Some remain politically neutral.

A handful of politically active Christian Zionists are protesting Israel's withdrawal of Jewish settlers from the Gaza Strip, due to start in August. Protestors may even enter Gaza itself to stand literally shoulder to shoulder with those settlers willing to defy the pullout.

But Malcolm Hedding won't be with them. Hedding, executive director of the International Christian Embassy Jerusalem, a leading Christian Zionist group, remains neutral on "political" issues such as the Gaza withdrawal.

Hedding told CT that his organization's position is that the nation of Israel will inherit all the land God promised the Jews "when the Messiah comes [again]. Not before."

"It would be chutzpah for evangelical Christians—as we are—to tell where, or how, or when [Israel] should designate her borders. It's a matter of the timing of the kingdom."

Israel's withdrawal of Jewish settlers reveals a fault line running through Christian Zionism. Hedding, a South African, says ICEJ supports "biblical Zionism," which does not take sides on partisan political issues in modern-day Israel as other groups do.

"We can't be more interested in land recovery than in spiritual restoration," Hedding says. "That would put you in a position of a political Christian Zionist, and there are enough of those around."
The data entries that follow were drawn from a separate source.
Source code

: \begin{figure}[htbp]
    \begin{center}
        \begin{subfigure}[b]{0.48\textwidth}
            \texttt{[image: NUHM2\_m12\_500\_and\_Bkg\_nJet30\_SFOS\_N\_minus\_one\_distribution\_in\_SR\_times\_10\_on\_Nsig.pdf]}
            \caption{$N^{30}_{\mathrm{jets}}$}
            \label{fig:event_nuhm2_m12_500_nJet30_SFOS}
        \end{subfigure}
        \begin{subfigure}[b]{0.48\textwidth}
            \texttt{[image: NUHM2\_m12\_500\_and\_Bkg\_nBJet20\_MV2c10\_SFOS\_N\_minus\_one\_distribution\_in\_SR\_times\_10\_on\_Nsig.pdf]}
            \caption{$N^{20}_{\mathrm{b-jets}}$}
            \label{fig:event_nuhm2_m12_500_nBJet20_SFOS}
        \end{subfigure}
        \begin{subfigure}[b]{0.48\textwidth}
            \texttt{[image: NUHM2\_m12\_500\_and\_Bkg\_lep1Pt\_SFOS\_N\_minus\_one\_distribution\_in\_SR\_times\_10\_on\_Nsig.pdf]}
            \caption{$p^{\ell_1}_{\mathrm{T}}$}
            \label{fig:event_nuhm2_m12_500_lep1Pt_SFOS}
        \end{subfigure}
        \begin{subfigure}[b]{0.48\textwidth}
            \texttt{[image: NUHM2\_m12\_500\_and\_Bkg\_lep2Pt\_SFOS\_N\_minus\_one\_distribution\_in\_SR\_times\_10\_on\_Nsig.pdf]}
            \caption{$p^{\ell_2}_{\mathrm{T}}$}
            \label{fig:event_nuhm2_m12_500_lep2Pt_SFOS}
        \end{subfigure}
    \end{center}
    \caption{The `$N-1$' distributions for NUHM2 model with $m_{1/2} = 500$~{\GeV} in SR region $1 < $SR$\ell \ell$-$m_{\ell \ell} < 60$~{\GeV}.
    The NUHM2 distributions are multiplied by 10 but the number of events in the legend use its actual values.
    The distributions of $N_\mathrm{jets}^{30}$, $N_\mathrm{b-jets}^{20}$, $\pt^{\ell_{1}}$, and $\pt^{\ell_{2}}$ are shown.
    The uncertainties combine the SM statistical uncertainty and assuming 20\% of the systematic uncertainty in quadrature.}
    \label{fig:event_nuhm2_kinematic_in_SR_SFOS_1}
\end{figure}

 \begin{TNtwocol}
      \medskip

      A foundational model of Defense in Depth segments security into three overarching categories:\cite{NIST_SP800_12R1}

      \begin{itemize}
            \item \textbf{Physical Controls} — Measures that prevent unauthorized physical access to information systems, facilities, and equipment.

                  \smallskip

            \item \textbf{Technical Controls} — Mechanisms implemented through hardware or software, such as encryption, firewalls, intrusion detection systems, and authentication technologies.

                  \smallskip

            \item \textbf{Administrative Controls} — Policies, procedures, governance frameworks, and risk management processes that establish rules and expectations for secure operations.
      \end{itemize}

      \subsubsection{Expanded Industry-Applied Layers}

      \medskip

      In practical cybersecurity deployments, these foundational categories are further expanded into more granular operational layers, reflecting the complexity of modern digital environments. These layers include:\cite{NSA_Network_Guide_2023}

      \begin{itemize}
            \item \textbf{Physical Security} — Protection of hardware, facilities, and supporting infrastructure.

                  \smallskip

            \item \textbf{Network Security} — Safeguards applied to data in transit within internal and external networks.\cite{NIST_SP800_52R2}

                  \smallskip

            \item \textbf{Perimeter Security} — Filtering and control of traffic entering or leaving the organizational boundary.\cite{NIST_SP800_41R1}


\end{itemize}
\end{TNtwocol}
Some Zionists, both Jewish and Christian, deeply oppose Israel ceding any land to the Palestinian Authority. Gershom Gorenberg, Jerusalem-based journalist, author, and Orthodox Jew, told CT that "99.9 percent" of Israeli Jews identify themselves as Zionists, and yet the Gaza pullout still has widespread public support.

"If a thousand [Christian Zionist protestors] were to show up," Gorenberg said, "the reaction in the Israeli public would be intensely ...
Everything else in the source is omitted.